W jednym z wywiadów Piotr Dzięcioł, założyciel Opus Film, deklarował: – Jeżeli mam niedomknięty budżet filmu, zawsze decyduję się, aby studio dołożyło pieniądze, nawet do 1,5 mln złotych. Choć jego studio korzysta z dofinansowań Polskiego Instytutu Sztuki Filmowej oraz europejskich funduszy przeznaczonych na kino, gdy producent uwierzy w scenariusz, nie ma problemu z gestem, na który mogą sobie pozwolić jedynie wybitnie niezależni przedsiębiorcy, i zainwestowaniem. Nie byłoby w tym pewnie nic zadziwiającego, gdyby nie fakt, że Opus Film produkuje jedynie kino artystyczne i ambitne. Profil nie zmienił się od momentu decyzji Piotra Dzięcioła, że wchodzi w działalność filmową. Nie zmienił się, choć wokół szalał kryzys, widzowie nie chcieli chodzić na polskie filmy, ambitne projekty nie miały szansy zwrócenia zainwestowanych w nie nakładów, a nawet wtedy, gdy w Polsce kino artystyczne właściwie nie istniało. Bo nie miało się za co kręcić.
Pukanie do drzwi
Kluczem do rozwiązania tej zagadki jest fakt, że to nie kino wiąże się z początkami Opus Film na polskim rynku, a reklama. Gdy w 1991 r. Piotr Dzięcioł, absolwent produkcji na łódzkiej Filmówce oraz Wydziału Prawa i Administracji na Uniwersytecie Wrocławskim, otwierał firmę, w Polsce rynek reklamowy praktycznie nie istniał. Obranie tej ścieżki wyniknęło ze szczęśliwego zrządzenia losu. Do Dzięcioła zgłosiło się pewne duńskie studio, które chciało wyprodukować dość drogą, jak na duńskie warunki, reklamę kawy. Zależało im, by wystąpiła w niej pokaźna orkiestra symfoniczna. Producent zaangażował łódzką orkiestrę z filharmonii, wynajął salę w pałacu Poznańskiego i zatrudnił aktora do roli dyrygenta. Realizacja reklamy spodobała się Duńczykom. Ten sukces zachęcił Dzięcioła do głębszego wejścia w rynek reklamowy w Polsce. A pomagające rozwojowi tego marzenia szanse niemal same pukały do jego drzwi. Ustawiła się pod nimi m.in. agencja reklamowa Young & Rubikam, która zupełnie przypadkowo trafiła do jego studia, poszukując kogoś, kto pomógłby im wyprodukować film animowany. Chcieli, aby była to animacja z plasteliny. 15 lat później w Opusie – do dziś jednym z największych studiów filmowych w Polsce – kręciło się 50–70 spotów rocznie.
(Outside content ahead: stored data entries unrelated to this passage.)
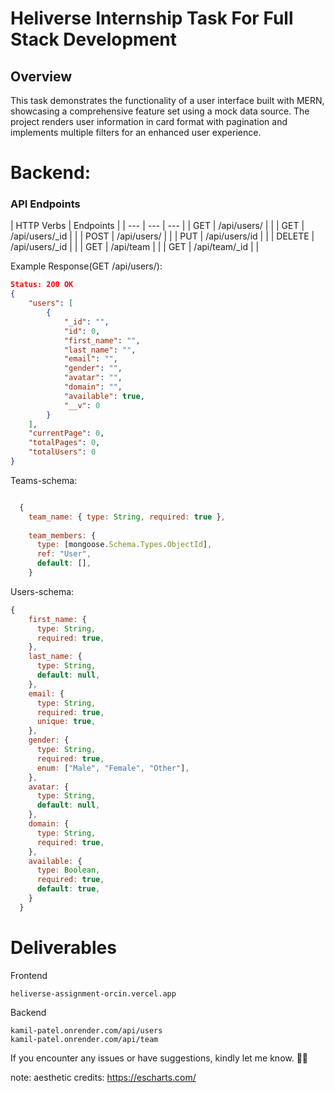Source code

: # Heliverse Internship Task For Full Stack Development

## Overview
This task demonstrates the functionality of a user interface built with MERN, showcasing a comprehensive feature set using a mock data source. The project renders user information in card format with pagination and implements multiple filters for an enhanced user experience.

# Backend:

### API Endpoints
| HTTP Verbs | Endpoints | 
| --- | --- | --- |
| GET | /api/users/ |  |
| GET | /api/users/_id | |
| POST | /api/users/ |  |
| PUT | /api/users/id |  |
| DELETE | /api/users/_id |  |
| GET | /api/team |  |
| GET | /api/team/_id |  |

Example Response(GET /api/users/):
```json
Status: 200 OK
{
    "users": [
        {
            "_id": "",
            "id": 0,
            "first_name": "",
            "last_name": "",
            "email": "",
            "gender": "",
            "avatar": "",
            "domain": "",
            "available": true,
            "__v": 0
        }
    ],
    "currentPage": 0,
    "totalPages": 0,
    "totalUsers": 0
}
```
Teams-schema:
```javascript

  {
    team_name: { type: String, required: true },
    
    team_members: {
      type: [mongoose.Schema.Types.ObjectId],
      ref: "User",
      default: [],
    }
```
Users-schema:
```javascript
{
    first_name: {
      type: String,
      required: true,
    },
    last_name: {
      type: String,
      default: null,
    },
    email: {
      type: String,
      required: true,
      unique: true,
    },
    gender: {
      type: String,
      required: true,
      enum: ["Male", "Female", "Other"],
    },
    avatar: {
      type: String,
      default: null,
    },
    domain: {
      type: String,
      required: true,
    },
    available: {
      type: Boolean,
      required: true,
      default: true,
    }
  }
```

# Deliverables
Frontend
```https
heliverse-assignment-orcin.vercel.app
```
Backend
```https
kamil-patel.onrender.com/api/users
kamil-patel.onrender.com/api/team
```
If you encounter any issues or have suggestions, kindly let me know. 🚀✨

note: aesthetic credits: https://escharts.com/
Na temat wielkości budżetów filmów reklamowych krąży wiele legend. Zdarza się, że trzyminutowa reklamówka kosztuje tyle, co pełnometrażowy film fabularny. Do Opus Film często zwracają się klienci, którzy chcą zrobić reklamę z pominięciem pośrednictwa agencji reklamowej. – Pierwsze pytanie, jakie pada na takim spotkaniu, brzmi: „Za jakie pieniądze można zrobić film reklamowy?". Na tak postawione pytanie odpowiadam zawsze, że kosztuje to tyle, ile samochód, a tylko od klienta zależy, jakim autem chce jeździć – mówił dowcipnie Piotr Dzięcioł. Koszt produkcji filmu reklamowego waha się między 250 a 350 tys. złotych, choć w historii Opus Film zdarzały się reklamy, które kosztowały 4 mln zł, i takie za 30 tys. zł. Tajemnicą pozostają natomiast zarobki w tej dziedzinie, poza tym, że wiadomo, iż są one bardzo wysokie. Przynajmniej w odniesieniu do produkcji filmu fabularnego, który kręci się około 30, podczas gdy reklamę – trzy czy cztery dni. Ta intensywność zadania wpływa na wysokość zarobków.
Sercem zawsze w Łodzi
Firma szybko wkroczyła także na rynki zagraniczne. Międzynarodowe festiwale filmów reklamowych doceniły jej twórczość, przyznając nagrody i tytuł producenta roku, a przygotowane przez nich reklamy Fiata i Toyoty spodobały się klientom tak bardzo, że sprzedano je m.in. do kilkunastu krajów Europy.